PROMPT - Using the data below, copy each line that includes the word "section".

EXCERPTED DATA -
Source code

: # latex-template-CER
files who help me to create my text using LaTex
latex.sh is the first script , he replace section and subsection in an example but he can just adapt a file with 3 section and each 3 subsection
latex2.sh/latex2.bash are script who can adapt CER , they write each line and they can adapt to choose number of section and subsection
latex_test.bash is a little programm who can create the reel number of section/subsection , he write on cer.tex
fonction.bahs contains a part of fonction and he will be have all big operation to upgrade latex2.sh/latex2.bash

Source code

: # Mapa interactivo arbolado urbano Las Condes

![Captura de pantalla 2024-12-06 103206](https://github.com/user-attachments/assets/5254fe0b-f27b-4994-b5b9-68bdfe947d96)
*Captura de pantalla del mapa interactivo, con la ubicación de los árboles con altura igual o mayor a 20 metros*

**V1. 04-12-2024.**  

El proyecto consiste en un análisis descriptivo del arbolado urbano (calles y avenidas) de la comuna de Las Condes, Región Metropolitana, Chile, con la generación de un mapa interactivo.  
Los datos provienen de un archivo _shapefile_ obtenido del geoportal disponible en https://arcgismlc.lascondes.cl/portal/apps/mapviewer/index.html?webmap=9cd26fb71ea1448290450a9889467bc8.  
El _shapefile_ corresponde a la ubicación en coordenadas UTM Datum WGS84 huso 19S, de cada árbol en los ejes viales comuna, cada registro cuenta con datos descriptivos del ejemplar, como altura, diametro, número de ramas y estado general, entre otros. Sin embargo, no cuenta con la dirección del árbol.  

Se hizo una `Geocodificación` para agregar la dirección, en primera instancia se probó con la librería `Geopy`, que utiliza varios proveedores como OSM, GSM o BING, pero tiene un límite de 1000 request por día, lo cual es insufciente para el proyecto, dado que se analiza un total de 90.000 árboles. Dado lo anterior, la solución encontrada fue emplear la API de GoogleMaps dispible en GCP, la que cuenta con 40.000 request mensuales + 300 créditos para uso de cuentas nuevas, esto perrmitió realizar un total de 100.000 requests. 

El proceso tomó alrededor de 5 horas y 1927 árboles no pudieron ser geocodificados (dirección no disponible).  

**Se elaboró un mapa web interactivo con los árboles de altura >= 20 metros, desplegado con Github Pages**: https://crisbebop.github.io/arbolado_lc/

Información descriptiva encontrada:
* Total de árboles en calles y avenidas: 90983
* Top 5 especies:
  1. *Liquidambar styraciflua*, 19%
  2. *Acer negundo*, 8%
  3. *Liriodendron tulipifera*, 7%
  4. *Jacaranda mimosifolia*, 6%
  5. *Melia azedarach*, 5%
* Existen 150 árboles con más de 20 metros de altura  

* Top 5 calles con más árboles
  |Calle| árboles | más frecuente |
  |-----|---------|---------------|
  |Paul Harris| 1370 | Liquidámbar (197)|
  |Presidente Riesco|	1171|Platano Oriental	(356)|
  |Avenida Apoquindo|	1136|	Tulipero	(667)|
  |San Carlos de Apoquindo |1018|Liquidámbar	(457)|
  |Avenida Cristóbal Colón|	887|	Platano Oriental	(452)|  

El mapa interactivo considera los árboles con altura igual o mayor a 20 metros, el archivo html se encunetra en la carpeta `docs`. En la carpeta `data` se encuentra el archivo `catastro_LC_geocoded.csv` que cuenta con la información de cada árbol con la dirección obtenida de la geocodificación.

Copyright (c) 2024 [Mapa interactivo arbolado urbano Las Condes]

FINISHED TASK -
latex.sh is the first script , he replace section and subsection in an example but he can just adapt a file with 3 section and each 3 subsection
latex2.sh/latex2.bash are script who can adapt CER , they write each line and they can adapt to choose number of section and subsection
latex_test.bash is a little programm who can create the reel number of section/subsection , he write on cer.tex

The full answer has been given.